If you’re into OCR, or are thinking of getting into it, but want to be fully mortified for a whole hour, watch Weekend Warriors on catch-up.
Because from the starting seconds to its last, gasping breath, it was the most unrepresentative shit-show that the BBC could possibly have produced. What astonishes me is that a board of people ACTUALLY must have sat down and watched it, and then clapped each other on the back, said, “Yep, that’ll do”, and signed off on it.
I feel as though the people who made this programme need to give a personal apology to the men of OCR, who they have depicted as desperate, overly competitive, unfit, and not the caring, compassionate and interesting blokes that I knock about with on the weekends.
The sad thing is, that the message was there, just deeply coated in a thick layer of mud and bullshit – a lot of us found OCR after dark or trying times. Nobody in the community will deny this, because it is an overriding theme in many ‘how did you get into OCR?’ discussions.
The cast wasn’t a total let down though; I liked the builders, best mates Darren and Dave, bumbling around the course like it was pub crawl, taking each obstacle as it came. It was a stark contrast to competitive Sean, who was busy hyperventilating in the cage crawl despite his 2AM TRAINING MARATHONS, flanked by his overprotective mother in her car. This was about the only time a woman was on screen – to run her son’s baths, cook his meals, and generally be his all round superfan. I do think the saddest thing about Sean’s story is that he probably isn’t a super-twat, obsessed with beasting everyone else on the course – his biggest fault is that he was too open to suggestion when the producer probably frog marched him to the medal shop to pre-emptively buy himself a prize for a run that is widely publicised as being non-competitive. Thankfully, Sean did not “win” Tough Mudder, and graciously handed his hastily bought medal to the bewildered but gracious first placing male.
Next up on the hit parade was a father and son team who had a spectacular fall out some time ago, which resulted in them ‘never ever speaking again, for 2 years’. The fact that a sport can bring together two warring family members is something really special, but somehow the show managed to turn it into an absolute creep-fest, leaving us with little sympathy for the man who, when hugging his son after the run, proclaimed, ‘I didn’t think you could do it.’ That’s not the calibre of parenting I expect from an OCR family at all – every weekend I see gaggles of muddy kids mucking in with marshalling, handing out water, sweets and sideline encouragement to competitors. OCR families are supportive and largely enviable, and it would have been good to see that, rather than this stunted, broken relationship that didn’t really have much of a story arc.
Aside from a casually racist desperado, who I truly can’t be bothered to write about because his off-the-chart impropriety as regards his preferred choice of female partner, there was a lonely Geordie who seemed like a decent chap with a sadly underdeveloped story. Never fear though, the producers were on hand to launch a blonde gym-bunny at him at the end of the show, proving that a bit of crawling under cargo nets will offset any everyday social-awkwardness and bag you a bird.

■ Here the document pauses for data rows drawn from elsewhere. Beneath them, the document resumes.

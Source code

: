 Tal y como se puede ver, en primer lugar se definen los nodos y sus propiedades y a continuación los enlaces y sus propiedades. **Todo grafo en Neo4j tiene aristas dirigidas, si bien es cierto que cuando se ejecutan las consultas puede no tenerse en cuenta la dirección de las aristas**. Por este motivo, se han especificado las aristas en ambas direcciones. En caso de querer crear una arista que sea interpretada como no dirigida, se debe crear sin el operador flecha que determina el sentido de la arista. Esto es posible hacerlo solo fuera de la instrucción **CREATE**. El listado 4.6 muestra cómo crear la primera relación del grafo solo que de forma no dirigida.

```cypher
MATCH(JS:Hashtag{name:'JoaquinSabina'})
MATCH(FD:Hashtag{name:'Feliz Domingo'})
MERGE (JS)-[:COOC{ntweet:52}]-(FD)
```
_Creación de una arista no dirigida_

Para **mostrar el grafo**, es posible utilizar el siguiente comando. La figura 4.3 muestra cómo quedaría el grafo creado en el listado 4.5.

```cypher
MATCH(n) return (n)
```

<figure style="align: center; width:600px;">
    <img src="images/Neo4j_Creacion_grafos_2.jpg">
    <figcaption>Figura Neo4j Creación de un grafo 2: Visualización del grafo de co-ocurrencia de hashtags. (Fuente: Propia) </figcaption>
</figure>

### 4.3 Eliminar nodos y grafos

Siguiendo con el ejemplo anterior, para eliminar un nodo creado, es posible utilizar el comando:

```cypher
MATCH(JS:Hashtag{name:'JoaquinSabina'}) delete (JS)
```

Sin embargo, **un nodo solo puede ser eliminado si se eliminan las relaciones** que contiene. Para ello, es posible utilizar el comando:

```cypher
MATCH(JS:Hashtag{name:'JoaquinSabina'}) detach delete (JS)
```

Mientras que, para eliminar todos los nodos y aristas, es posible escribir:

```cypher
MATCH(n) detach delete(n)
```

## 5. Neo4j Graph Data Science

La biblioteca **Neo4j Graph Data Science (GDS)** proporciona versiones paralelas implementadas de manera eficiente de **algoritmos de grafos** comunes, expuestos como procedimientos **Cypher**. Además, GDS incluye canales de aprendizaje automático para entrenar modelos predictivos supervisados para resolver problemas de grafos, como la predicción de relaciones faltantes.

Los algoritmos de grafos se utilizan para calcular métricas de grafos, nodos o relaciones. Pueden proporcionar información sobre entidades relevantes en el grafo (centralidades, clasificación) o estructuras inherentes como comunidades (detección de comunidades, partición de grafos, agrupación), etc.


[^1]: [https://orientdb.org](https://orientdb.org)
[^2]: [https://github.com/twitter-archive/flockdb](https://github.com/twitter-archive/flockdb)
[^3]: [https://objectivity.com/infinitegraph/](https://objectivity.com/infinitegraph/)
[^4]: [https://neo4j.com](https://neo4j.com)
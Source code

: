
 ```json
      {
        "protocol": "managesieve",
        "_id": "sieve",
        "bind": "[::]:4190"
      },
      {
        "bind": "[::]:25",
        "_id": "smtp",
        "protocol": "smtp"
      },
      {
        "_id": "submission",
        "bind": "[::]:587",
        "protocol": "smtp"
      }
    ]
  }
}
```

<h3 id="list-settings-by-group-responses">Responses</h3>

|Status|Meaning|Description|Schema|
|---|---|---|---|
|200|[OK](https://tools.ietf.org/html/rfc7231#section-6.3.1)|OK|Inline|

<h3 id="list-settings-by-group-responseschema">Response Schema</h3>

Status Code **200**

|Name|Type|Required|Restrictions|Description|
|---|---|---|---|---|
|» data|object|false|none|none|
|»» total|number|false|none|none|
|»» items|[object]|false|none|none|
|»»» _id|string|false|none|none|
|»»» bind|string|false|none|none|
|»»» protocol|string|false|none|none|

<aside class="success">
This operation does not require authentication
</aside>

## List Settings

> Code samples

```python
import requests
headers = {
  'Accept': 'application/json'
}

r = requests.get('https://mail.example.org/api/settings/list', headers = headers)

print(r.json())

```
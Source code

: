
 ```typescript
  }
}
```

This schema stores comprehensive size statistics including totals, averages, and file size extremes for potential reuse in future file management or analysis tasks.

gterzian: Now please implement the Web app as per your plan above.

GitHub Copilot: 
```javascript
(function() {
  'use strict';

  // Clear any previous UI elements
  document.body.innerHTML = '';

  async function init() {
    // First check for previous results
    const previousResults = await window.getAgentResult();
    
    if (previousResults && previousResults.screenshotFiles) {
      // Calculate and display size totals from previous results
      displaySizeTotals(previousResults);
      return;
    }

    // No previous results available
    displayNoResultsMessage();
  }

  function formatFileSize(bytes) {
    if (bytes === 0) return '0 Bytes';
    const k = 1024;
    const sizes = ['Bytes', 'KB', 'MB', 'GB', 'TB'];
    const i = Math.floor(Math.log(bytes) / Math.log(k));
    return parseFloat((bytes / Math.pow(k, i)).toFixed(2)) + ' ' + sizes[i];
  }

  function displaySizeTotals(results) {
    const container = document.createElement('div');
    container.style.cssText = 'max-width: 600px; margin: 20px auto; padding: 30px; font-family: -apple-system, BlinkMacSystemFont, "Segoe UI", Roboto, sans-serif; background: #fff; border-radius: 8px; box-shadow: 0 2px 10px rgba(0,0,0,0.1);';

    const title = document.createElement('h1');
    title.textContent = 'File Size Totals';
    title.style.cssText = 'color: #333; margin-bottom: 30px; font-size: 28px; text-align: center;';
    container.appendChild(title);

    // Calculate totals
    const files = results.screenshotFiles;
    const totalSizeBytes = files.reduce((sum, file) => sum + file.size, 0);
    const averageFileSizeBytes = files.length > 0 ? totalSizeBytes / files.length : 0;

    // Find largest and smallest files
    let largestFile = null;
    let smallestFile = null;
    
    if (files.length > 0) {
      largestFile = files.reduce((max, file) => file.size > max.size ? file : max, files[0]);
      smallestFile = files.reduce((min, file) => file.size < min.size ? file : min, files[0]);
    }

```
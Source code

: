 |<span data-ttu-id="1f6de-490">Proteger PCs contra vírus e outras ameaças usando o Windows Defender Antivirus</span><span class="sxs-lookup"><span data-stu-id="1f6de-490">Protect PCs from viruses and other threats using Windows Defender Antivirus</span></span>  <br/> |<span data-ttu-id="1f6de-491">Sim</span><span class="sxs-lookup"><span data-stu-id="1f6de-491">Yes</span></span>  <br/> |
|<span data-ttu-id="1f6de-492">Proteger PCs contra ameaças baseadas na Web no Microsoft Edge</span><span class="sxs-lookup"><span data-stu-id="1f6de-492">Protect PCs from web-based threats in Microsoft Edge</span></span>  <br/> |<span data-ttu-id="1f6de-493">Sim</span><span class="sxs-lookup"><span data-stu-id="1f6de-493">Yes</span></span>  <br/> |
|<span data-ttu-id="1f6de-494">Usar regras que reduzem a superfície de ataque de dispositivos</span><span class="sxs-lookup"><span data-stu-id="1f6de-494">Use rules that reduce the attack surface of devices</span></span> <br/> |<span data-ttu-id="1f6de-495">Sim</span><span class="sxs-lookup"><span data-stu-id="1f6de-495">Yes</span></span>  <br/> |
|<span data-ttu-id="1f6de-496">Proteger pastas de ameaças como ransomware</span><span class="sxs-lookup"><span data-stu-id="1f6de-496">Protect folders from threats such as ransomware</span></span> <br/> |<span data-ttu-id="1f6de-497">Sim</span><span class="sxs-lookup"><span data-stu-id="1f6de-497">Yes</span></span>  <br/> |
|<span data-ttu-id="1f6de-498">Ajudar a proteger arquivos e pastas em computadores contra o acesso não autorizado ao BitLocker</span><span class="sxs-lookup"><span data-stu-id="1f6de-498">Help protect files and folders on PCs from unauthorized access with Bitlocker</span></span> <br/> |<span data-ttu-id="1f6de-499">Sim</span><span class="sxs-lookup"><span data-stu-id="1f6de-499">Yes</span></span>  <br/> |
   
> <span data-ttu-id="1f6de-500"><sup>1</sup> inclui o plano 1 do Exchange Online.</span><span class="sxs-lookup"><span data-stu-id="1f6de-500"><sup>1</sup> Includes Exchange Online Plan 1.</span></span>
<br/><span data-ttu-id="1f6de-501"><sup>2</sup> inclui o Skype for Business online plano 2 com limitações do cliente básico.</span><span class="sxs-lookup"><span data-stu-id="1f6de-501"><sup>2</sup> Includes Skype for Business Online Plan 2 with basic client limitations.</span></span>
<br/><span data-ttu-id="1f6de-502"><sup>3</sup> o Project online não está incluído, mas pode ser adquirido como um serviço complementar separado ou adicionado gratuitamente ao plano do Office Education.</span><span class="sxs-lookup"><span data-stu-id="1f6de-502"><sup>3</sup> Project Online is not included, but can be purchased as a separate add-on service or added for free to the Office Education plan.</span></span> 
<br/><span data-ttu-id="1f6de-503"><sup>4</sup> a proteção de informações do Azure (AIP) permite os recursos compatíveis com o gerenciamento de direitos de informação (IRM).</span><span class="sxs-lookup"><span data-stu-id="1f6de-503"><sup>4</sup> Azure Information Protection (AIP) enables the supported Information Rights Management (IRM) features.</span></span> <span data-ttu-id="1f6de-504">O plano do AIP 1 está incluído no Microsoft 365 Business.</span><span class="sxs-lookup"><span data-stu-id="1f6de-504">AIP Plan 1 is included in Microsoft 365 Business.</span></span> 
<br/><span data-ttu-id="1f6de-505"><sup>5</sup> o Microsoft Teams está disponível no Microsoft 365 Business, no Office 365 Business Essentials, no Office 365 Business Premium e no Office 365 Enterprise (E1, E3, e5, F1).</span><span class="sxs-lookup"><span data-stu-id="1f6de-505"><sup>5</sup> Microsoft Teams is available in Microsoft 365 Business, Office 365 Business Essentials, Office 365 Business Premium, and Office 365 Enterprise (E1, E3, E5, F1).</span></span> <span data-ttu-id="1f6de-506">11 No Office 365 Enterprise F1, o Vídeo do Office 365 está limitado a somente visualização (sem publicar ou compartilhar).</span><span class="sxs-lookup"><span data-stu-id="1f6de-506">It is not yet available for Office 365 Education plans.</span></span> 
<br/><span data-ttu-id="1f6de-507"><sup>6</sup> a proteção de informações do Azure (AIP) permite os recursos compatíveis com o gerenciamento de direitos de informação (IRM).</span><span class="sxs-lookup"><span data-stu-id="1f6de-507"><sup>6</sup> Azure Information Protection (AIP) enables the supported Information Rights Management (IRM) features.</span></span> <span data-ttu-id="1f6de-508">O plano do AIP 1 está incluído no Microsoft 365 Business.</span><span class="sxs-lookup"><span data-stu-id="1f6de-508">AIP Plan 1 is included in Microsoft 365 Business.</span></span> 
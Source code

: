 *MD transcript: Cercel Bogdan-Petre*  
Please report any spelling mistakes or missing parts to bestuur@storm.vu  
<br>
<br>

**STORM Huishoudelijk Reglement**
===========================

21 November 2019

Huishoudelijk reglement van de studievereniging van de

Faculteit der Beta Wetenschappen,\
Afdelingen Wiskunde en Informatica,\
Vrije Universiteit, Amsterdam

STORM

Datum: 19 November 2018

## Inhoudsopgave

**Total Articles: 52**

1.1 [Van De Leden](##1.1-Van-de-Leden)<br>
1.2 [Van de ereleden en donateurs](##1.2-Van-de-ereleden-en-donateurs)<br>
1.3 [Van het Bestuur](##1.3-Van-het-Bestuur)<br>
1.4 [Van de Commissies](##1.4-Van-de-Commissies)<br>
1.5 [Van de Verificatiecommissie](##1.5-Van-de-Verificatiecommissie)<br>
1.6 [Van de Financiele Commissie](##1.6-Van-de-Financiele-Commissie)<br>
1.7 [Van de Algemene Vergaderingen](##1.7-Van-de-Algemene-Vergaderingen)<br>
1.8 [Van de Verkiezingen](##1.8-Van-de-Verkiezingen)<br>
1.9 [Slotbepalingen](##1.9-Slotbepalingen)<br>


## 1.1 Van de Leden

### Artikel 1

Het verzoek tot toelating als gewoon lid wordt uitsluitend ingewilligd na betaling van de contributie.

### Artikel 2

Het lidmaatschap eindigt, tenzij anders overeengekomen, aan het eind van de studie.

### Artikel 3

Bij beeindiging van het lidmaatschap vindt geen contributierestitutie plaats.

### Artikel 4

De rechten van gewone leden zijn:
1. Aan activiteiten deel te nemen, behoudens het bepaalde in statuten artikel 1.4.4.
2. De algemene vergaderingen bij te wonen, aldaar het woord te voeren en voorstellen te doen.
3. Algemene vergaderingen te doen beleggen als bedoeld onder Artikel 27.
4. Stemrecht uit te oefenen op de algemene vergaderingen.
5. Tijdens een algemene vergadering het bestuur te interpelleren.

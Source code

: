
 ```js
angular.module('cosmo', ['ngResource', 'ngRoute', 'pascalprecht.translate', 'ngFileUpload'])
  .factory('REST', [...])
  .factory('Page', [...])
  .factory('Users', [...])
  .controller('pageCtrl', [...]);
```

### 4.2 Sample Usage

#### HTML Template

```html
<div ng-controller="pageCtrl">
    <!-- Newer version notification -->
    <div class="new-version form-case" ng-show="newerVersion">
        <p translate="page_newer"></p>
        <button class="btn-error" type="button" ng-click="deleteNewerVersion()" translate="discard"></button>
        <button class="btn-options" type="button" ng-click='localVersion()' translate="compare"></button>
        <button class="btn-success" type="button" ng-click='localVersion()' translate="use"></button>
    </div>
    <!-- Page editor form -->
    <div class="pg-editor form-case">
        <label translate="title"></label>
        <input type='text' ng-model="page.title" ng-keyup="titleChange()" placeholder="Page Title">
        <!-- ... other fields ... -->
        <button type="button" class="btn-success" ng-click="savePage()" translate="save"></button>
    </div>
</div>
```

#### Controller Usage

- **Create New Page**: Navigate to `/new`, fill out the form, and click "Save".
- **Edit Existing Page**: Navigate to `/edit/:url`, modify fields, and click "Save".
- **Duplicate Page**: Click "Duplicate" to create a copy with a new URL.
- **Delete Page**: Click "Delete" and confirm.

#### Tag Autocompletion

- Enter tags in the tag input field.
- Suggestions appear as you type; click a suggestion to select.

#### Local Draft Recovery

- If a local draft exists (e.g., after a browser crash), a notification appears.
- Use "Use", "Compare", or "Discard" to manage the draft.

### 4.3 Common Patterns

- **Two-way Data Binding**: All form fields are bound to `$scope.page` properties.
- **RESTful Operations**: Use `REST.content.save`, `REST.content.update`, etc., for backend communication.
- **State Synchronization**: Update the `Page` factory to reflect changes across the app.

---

So I’m pretty sure you’ll be getting the idea that I don’t feel particularly enamoured with the portrayal of OCR on Weekend Warriors. Some may say that the show was not designed with the intention of showcasing OCR, rather telling the story of some white, middle class men on their converging journeys towards self-healing.
There are two problems with this argument, however:
One: if you show any sort of activity, sport, country, place or brand in a show, you ARE representing it, and it WILL be judged on the merits of that representation. OCR will be judged by the calibre and attitudes of the participants shown on this programme, and people will make assumptions about the community off the back of it. That’s just how we work. As a result of the show, many of us will be continually countering statements made on the show and fighting off the stereotypes that were depicted on it. In that respect, the sport has been set back a little bit. An upshot is that many people have seen how straightforward it is to get into OCR, and Tough Mudder’s website ground to a halt as people enquired about signing up.
Two: If the show’s intention was to tell a story, it ought to have had a beginning, middle, end, and follow up for each character. What Weekend Warriors did was an example of very lazy journalism; take a slightly offbeat bloke, give a sad backstory, and launch them into an activity. And that was it. No explanation as to how getting into OCR altered their lifestyle, their outlook or their lot in life, just…dump some rats in a maze and leave it at that. We didn’t see how this sport shaped them in any way, because the show spent so long illustrating just what a bunch of loons these people were. This was unfair to the people on the show, unfair to the viewer and massively unfair to the OCR community, who again, just look like a bunch of depressed and overweight socially-stunted, unfulfilled blobs of flesh with a decent disposable income and a lot of time on their hands.
And don’t even get me started on the appallingly inappropriate, racist comments of the Tough Mudder MC, the abject lack of any diversity on the show AT ALL, and the frankly sad use of ‘sadness porn’ to fill an hour slot on a slow evening on BBC2.
BBC, you can do better, and frankly, so can we.
I guess I should probably stop ranting and raving over this now; my bath’s getting cold and my Mum’ll be furious.